The Goldberg Variations
1971

Choreography: Jerome Robbins
Music: J.S. Bach – Goldberg Variations
Context: A large-scale, plotless ballet set to Bach’s complete Goldberg Variations, structured as a series of solos, duets, and group dances. Robbins’s choreography mixes ballet and modern idioms, moving between restraint and play, elegance and experimentation.
Thinking Through Michel Foucault (1926-1984)’s Philosophy on the Art Essence
The Goldberg Variations is often seen as Robbins’s most ambitious philosophical ballet—a luminous exploration of form, variation, and style without narrative center. Through Foucault’s lens, this is not merely aesthetic experimentation—it is a choreography of epistemic dispersion, where subjectivity is decomposed into gestures, and the stage becomes a living archive of possible selves.
Bach’s music is itself structured around an Aria and 30 Variations, a format that suggests repetition without return. Foucault would understand this as a performance of difference within constraint—a principle that mirrors his own archaeological method: to excavate not the origin, but the discontinuities, the non-linear shifts that structure knowledge, identity, and art.
Robbins’s choreography does not illustrate the music. It converses with it, staging a series of dancerly “entries” into the score. These are not characters—they are bodily responses, variations of motion, differences internal to the same. There is no “truth” of the dance, no singular subject to follow.

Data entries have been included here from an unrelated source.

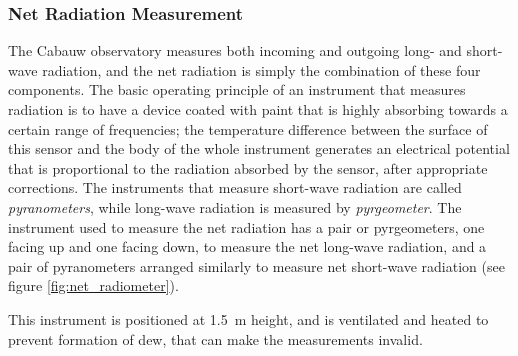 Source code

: \documentclass[a4paper]{book}
\begin{document}
\subsubsection{Net Radiation Measurement}
The Cabauw observatory measures both incoming and outgoing long- and short-wave radiation, and the net radiation is simply the combination of these four components. The basic operating principle of an instrument that measures radiation is to have a device coated with paint that is highly absorbing towards a certain range of frequencies; the temperature difference between the surface of this sensor and the body of the whole instrument generates an electrical potential that is proportional to the radiation absorbed by the sensor, after appropriate corrections.  The instruments that measure short-wave radiation are called \emph{pyranometers}, while long-wave radiation is measured by \emph{pyrgeometer}.  The instrument used to measure the net radiation has a pair or pyrgeometers, one facing up and one facing down, to measure the net long-wave radiation, and a pair of pyranometers arranged similarly to measure net short-wave radiation (see figure \ref{fig:net_radiometer}).

This instrument is positioned at \SI{1.5}{\meter} height, and is ventilated and heated to prevent formation of dew, that can make the measurements invalid.
\end{document}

Instead, we witness a field of distributed bodies, each enacting a gestural modulation of the same underlying form.
This aligns with Foucault’s notion of the disappearance of the author. Robbins does not offer a thesis about the music or a statement about humanity. He allows the structure itself—Bach’s formality, the dancers’ disciplined training, the stage’s geometries—to produce a choreography without confession, a multiplicity without center.
Moreover, the ballet’s refusal of narrative is crucial. As Foucault emphasized, modernity displaces the sovereign subject and replaces it with networks of discourse, procedures, and operations. In The Goldberg Variations, there is no storyline, no psychological interior, no teleology. There is only structure in flux, subjectivities in motion, a choreography of coexistence.
The dancers appear in various permutations—soloists, couples, ensembles—but none dominate. The ballet resists climax, and its only return is at the very end, when the Aria is restated. Yet this return is not resolution. It is echo, afterimage, resonance. Foucault would note that this final moment functions like the trace—not a conclusion, but a reminder that all systems of meaning are contingent, structured by what repeats and what differs.
Importantly, Robbins draws from both classical ballet and modern dance. This hybridity reflects the genealogical layering of technique. Every tendu, port de bras, or tilt of the torso is not just a gesture—it is a reference, a citation of embodied histories. The body becomes a palimpsest, revealing the historical sedimentation of aesthetics within the act of motion.
Foucault’s notion of the archive is operative here—not as a place of storage, but as a dynamic system of knowledge production. The Goldberg Variations performs the archive through dance: it unfolds not as preservation, but as variation-without-origin, meaning-without-authority, subjectivity-without-essence.
Thus, The Goldberg Variations is not simply formalism. It is a critical machine, a philosophical work that deconstructs the very premise of artistic interiority by dispersing the subject into a grid of movement, relation, and recurrence.
It is not a story.
It is a topological meditation on difference, danced across the architectures of tradition.